Dive Brief:
- National health spending grew almost 3% in 2021, reaching $4.3 trillion as big increases in healthcare use and insurance coverage were offset by lower government spending on COVID-19.
- The year’s growth rate was smaller than the 10% notched in 2020. CMS actuaries chalked the deceleration up to lower federal health spending, which fell 3.5% in 2021 compared to a 37% increase in 2020 as funding to combat the pandemic skyrocketed.
- Health spending grew at a much slower clip than the nation’s gross domestic product, which increased 11% in 2021 — the largest growth rate since 1984.
Dive Insight:
Spending on medical products and services continued to tick up in 2021, reaching $12,914 per person that year, even as the share of the economy devoted to healthcare expenditures shrunk slightly, according to the analysis from the CMS Office of the Actuary published in Health Affairs on Wednesday.
Healthcare spending skyrocketed in 2020 while the U.S. GDP decreased due to the pandemic.
But those trends reversed last year as the economy recovered and the government spent less on COVID-19 programs, leading healthcare spending to decline to 18.3% of the GDP in 2021, down from 19.7% in 2020.

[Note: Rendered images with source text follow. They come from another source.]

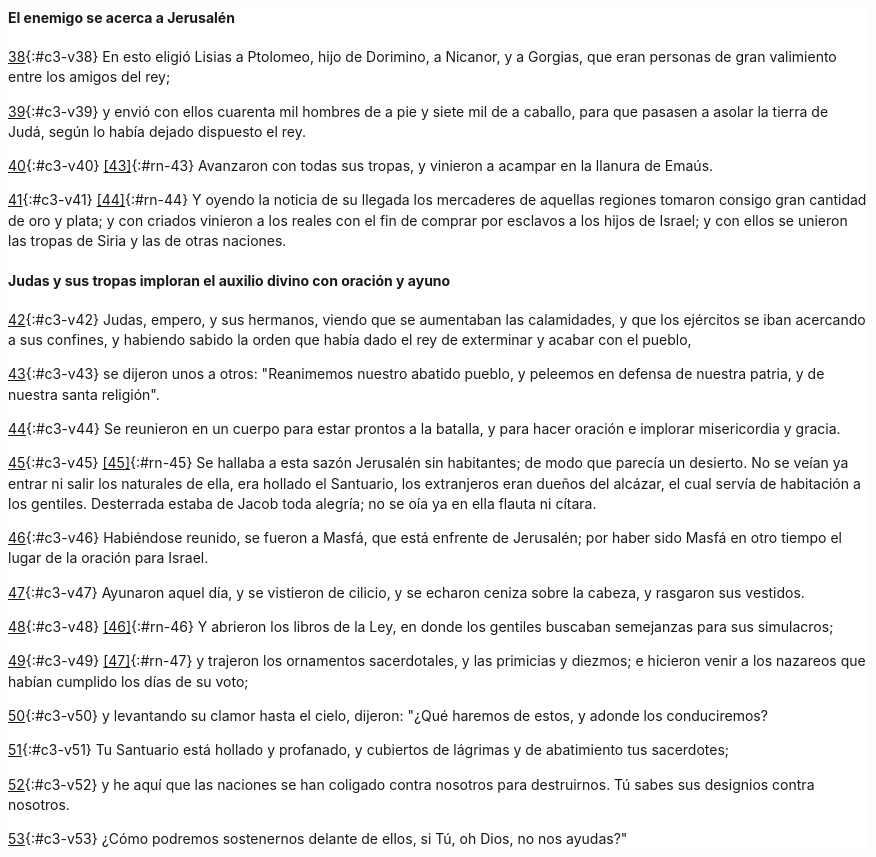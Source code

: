 #### El enemigo se acerca a Jerusalén

[38](#c3-v38){:#c3-v38} En esto eligió Lisias a Ptolomeo, hijo de Dorimino, a Nicanor, y a Gorgias, que eran personas de gran valimiento entre los amigos del rey;

[39](#c3-v39){:#c3-v39} y envió con ellos cuarenta mil hombres de a pie y siete mil de a caballo, para que pasasen a asolar la tierra de Judá, según lo había dejado dispuesto el rey.

[40](#c3-v40){:#c3-v40} [[43]](#n-43){:#rn-43} Avanzaron con todas sus tropas, y vinieron a acampar en la llanura de Emaús.

[41](#c3-v41){:#c3-v41} [[44]](#n-44){:#rn-44} Y oyendo la noticia de su llegada los mercaderes de aquellas regiones tomaron consigo gran cantidad de oro y plata; y con criados vinieron a los reales con el fin de comprar por esclavos a los hijos de Israel; y con ellos se unieron las tropas de Siria y las de otras naciones.

#### Judas y sus tropas imploran el auxilio divino con oración y ayuno

[42](#c3-v42){:#c3-v42} Judas, empero, y sus hermanos, viendo que se aumentaban las calamidades, y que los ejércitos se iban acercando a sus confines, y habiendo sabido la orden que había dado el rey de exterminar y acabar con el pueblo,

[43](#c3-v43){:#c3-v43} se dijeron unos a otros: "Reanimemos nuestro abatido pueblo, y peleemos en defensa de nuestra patria, y de nuestra santa religión".

[44](#c3-v44){:#c3-v44} Se reunieron en un cuerpo para estar prontos a la batalla, y para hacer oración e implorar misericordia y gracia.

[45](#c3-v45){:#c3-v45} [[45]](#n-45){:#rn-45} Se hallaba a esta sazón Jerusalén sin habitantes; de modo que parecía un desierto. No se veían ya entrar ni salir los naturales de ella, era hollado el Santuario, los extranjeros eran dueños del alcázar, el cual servía de habitación a los gentiles. Desterrada estaba de Jacob toda alegría; no se oía ya en ella flauta ni cítara.

[46](#c3-v46){:#c3-v46} Habiéndose reunido, se fueron a Masfá, que está enfrente de Jerusalén; por haber sido Masfá en otro tiempo el lugar de la oración para Israel.

[47](#c3-v47){:#c3-v47} Ayunaron aquel día, y se vistieron de cilicio, y se echaron ceniza sobre la cabeza, y rasgaron sus vestidos.

[48](#c3-v48){:#c3-v48} [[46]](#n-46){:#rn-46} Y abrieron los libros de la Ley, en donde los gentiles buscaban semejanzas para sus simulacros;

[49](#c3-v49){:#c3-v49} [[47]](#n-47){:#rn-47} y trajeron los ornamentos sacerdotales, y las primicias y diezmos; e hicieron venir a los nazareos que habían cumplido los días de su voto;

[50](#c3-v50){:#c3-v50} y levantando su clamor hasta el cielo, dijeron: "¿Qué haremos de estos, y adonde los conduciremos?

[51](#c3-v51){:#c3-v51} Tu Santuario está hollado y profanado, y cubiertos de lágrimas y de abatimiento tus sacerdotes;

[52](#c3-v52){:#c3-v52} y he aquí que las naciones se han coligado contra nosotros para destruirnos. Tú sabes sus designios contra nosotros.

[53](#c3-v53){:#c3-v53} ¿Cómo podremos sostenernos delante de ellos, si Tú, oh Dios, no nos ayudas?"
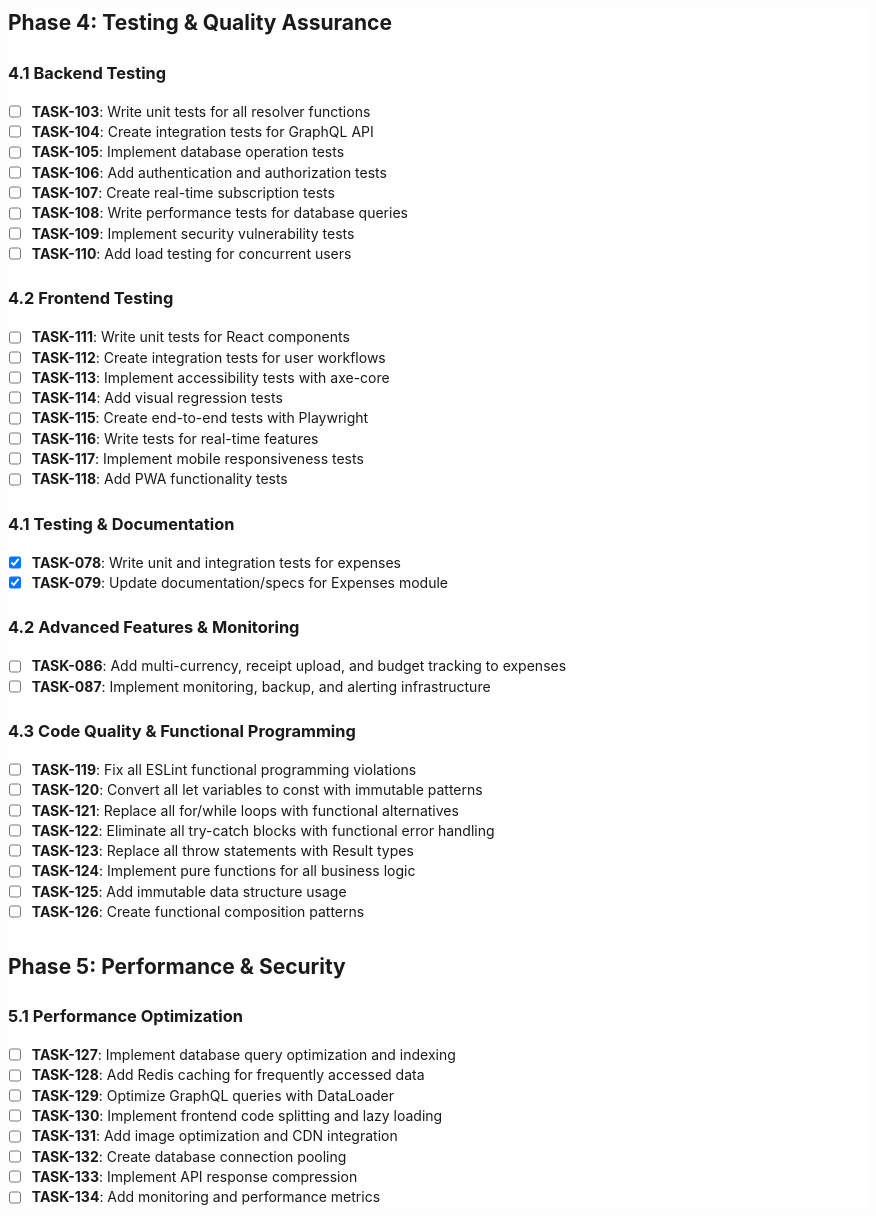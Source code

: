 ## Phase 4: Testing & Quality Assurance

### 4.1 Backend Testing

- [ ] **TASK-103**: Write unit tests for all resolver functions
- [ ] **TASK-104**: Create integration tests for GraphQL API
- [ ] **TASK-105**: Implement database operation tests
- [ ] **TASK-106**: Add authentication and authorization tests
- [ ] **TASK-107**: Create real-time subscription tests
- [ ] **TASK-108**: Write performance tests for database queries
- [ ] **TASK-109**: Implement security vulnerability tests
- [ ] **TASK-110**: Add load testing for concurrent users

### 4.2 Frontend Testing

- [ ] **TASK-111**: Write unit tests for React components
- [ ] **TASK-112**: Create integration tests for user workflows
- [ ] **TASK-113**: Implement accessibility tests with axe-core
- [ ] **TASK-114**: Add visual regression tests
- [ ] **TASK-115**: Create end-to-end tests with Playwright
- [ ] **TASK-116**: Write tests for real-time features
- [ ] **TASK-117**: Implement mobile responsiveness tests
- [ ] **TASK-118**: Add PWA functionality tests

### 4.1 Testing & Documentation

- [x] **TASK-078**: Write unit and integration tests for expenses
- [x] **TASK-079**: Update documentation/specs for Expenses module

### 4.2 Advanced Features & Monitoring
- [ ] **TASK-086**: Add multi-currency, receipt upload, and budget tracking to expenses
- [ ] **TASK-087**: Implement monitoring, backup, and alerting infrastructure

### 4.3 Code Quality & Functional Programming

- [ ] **TASK-119**: Fix all ESLint functional programming violations
- [ ] **TASK-120**: Convert all let variables to const with immutable patterns
- [ ] **TASK-121**: Replace all for/while loops with functional alternatives
- [ ] **TASK-122**: Eliminate all try-catch blocks with functional error handling
- [ ] **TASK-123**: Replace all throw statements with Result types
- [ ] **TASK-124**: Implement pure functions for all business logic
- [ ] **TASK-125**: Add immutable data structure usage
- [ ] **TASK-126**: Create functional composition patterns

## Phase 5: Performance & Security

### 5.1 Performance Optimization

- [ ] **TASK-127**: Implement database query optimization and indexing
- [ ] **TASK-128**: Add Redis caching for frequently accessed data
- [ ] **TASK-129**: Optimize GraphQL queries with DataLoader
- [ ] **TASK-130**: Implement frontend code splitting and lazy loading
- [ ] **TASK-131**: Add image optimization and CDN integration
- [ ] **TASK-132**: Create database connection pooling
- [ ] **TASK-133**: Implement API response compression
- [ ] **TASK-134**: Add monitoring and performance metrics
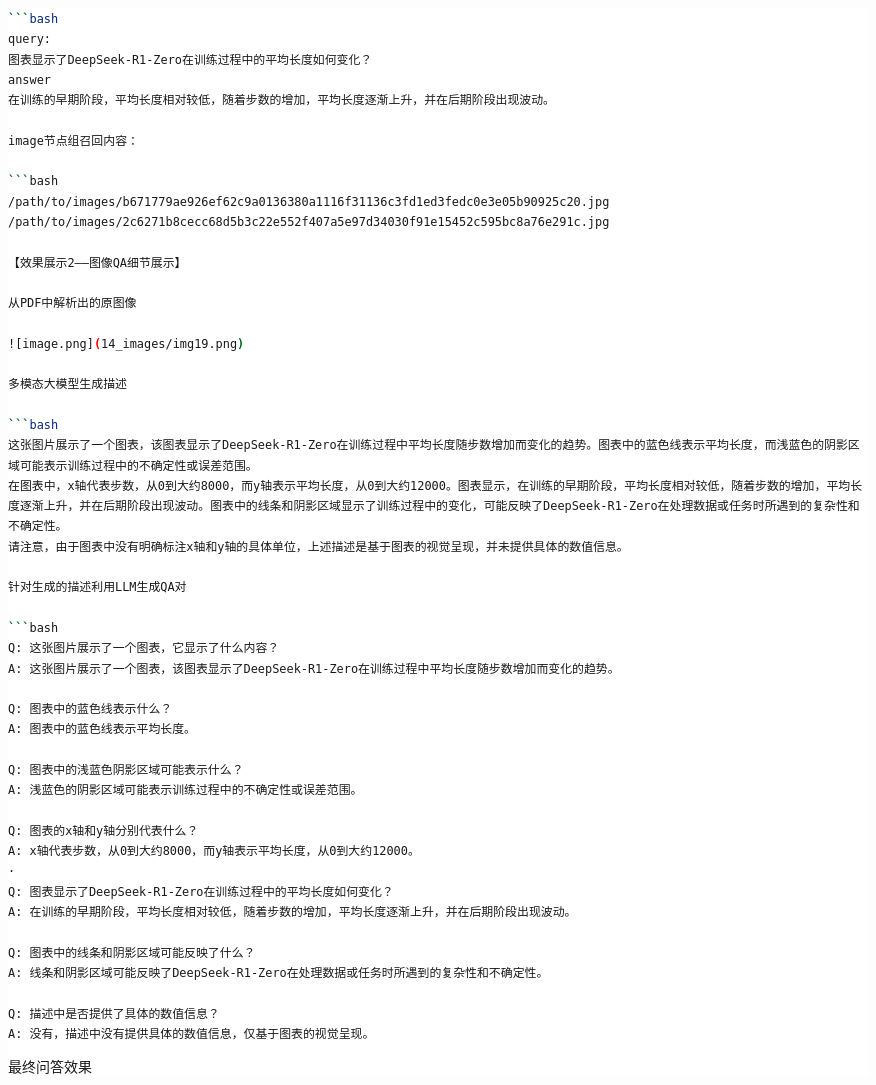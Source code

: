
 ```bash
```bash
query:
图表显示了DeepSeek-R1-Zero在训练过程中的平均长度如何变化？
answer
在训练的早期阶段，平均长度相对较低，随着步数的增加，平均长度逐渐上升，并在后期阶段出现波动。

image节点组召回内容：

```bash
/path/to/images/b671779ae926ef62c9a0136380a1116f31136c3fd1ed3fedc0e3e05b90925c20.jpg
/path/to/images/2c6271b8cecc68d5b3c22e552f407a5e97d34030f91e15452c595bc8a76e291c.jpg

【效果展示2——图像QA细节展示】

从PDF中解析出的原图像

![image.png](14_images/img19.png)

多模态大模型生成描述

```bash
这张图片展示了一个图表，该图表显示了DeepSeek-R1-Zero在训练过程中平均长度随步数增加而变化的趋势。图表中的蓝色线表示平均长度，而浅蓝色的阴影区域可能表示训练过程中的不确定性或误差范围。
在图表中，x轴代表步数，从0到大约8000，而y轴表示平均长度，从0到大约12000。图表显示，在训练的早期阶段，平均长度相对较低，随着步数的增加，平均长度逐渐上升，并在后期阶段出现波动。图表中的线条和阴影区域显示了训练过程中的变化，可能反映了DeepSeek-R1-Zero在处理数据或任务时所遇到的复杂性和不确定性。
请注意，由于图表中没有明确标注x轴和y轴的具体单位，上述描述是基于图表的视觉呈现，并未提供具体的数值信息。

针对生成的描述利用LLM生成QA对

```bash
Q: 这张图片展示了一个图表，它显示了什么内容？
A: 这张图片展示了一个图表，该图表显示了DeepSeek-R1-Zero在训练过程中平均长度随步数增加而变化的趋势。

Q: 图表中的蓝色线表示什么？
A: 图表中的蓝色线表示平均长度。

Q: 图表中的浅蓝色阴影区域可能表示什么？
A: 浅蓝色的阴影区域可能表示训练过程中的不确定性或误差范围。

Q: 图表的x轴和y轴分别代表什么？
A: x轴代表步数，从0到大约8000，而y轴表示平均长度，从0到大约12000。
·
Q: 图表显示了DeepSeek-R1-Zero在训练过程中的平均长度如何变化？
A: 在训练的早期阶段，平均长度相对较低，随着步数的增加，平均长度逐渐上升，并在后期阶段出现波动。

Q: 图表中的线条和阴影区域可能反映了什么？
A: 线条和阴影区域可能反映了DeepSeek-R1-Zero在处理数据或任务时所遇到的复杂性和不确定性。

Q: 描述中是否提供了具体的数值信息？
A: 没有，描述中没有提供具体的数值信息，仅基于图表的视觉呈现。
```

最终问答效果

The biggest contributor to slowing growth was declines in COVID-19 spending and other federal healthcare programs. That’s “obviously the dominant story here,” Health Affairs editor in chief Alan Weil said during a Wednesday media briefing on the report.
Government spending on programs — including the Provider Relief Fund and the Paycheck Protection Program — decreased 63% from $193.1 billion in 2020 to $71.9 billion in 2021.
Federal spending on public health activities, including vaccine development, decreased 42% from $135.8 billion in 2020 to $78.8 billion in 2021.
Meanwhile, national health spending excluding government expenditures actually increased by almost 8% in 2021. That’s compared to a little more than 2% growth in 2020.
Federal programs drove health spending growth in 2020 but not in 2021
Payer spending on hospital care, physician and clinical services and dental services increased, partially due to pent-up demand for elective surgeries and procedures delayed during the pandemic, researchers said.
“There’s always been a question of when utilization will rebound, to what extent, to what degree, will it fully rebound,” Weil said, calling the trend a “critical part of the story.”
Private health insurance grew 5.8% in 2021 and remained responsible for the largest percentage of total health expenditures by payer type, at 28%.
Medicare spending grew 8.4%, while Medicaid growth remained generally stable year over year at 9.2%.
Out-of-pocket spending jumped 10.4%, the fastest rate of growth since 1985, according to the analysis, as consumers spent more on dental services and durable medical equipment.
The nation’s spending growth was slower for hospital care and physician and clinical services, but faster for retail prescription drugs, actuaries found.
Hospital spending grew 4.4% in 2021 to reach $1.3 trillion, but decelerated compared to 2020 as federal program spending declined, even as utilization increased. Hospitals continue to rake in the lion’s share of U.S. healthcare dollars overall.
Where the U.S. health dollar went last year
Spending on physician and clinical services grew 5.6%.
Meanwhile, retail prescription drug spending grew 7.8%. That acceleration was primarily due to a growth in prescription drug use amid rebounding doctor’s office visits and more new drugs prescribed in 2021, even as prices declined for the fourth year in a row, researchers said.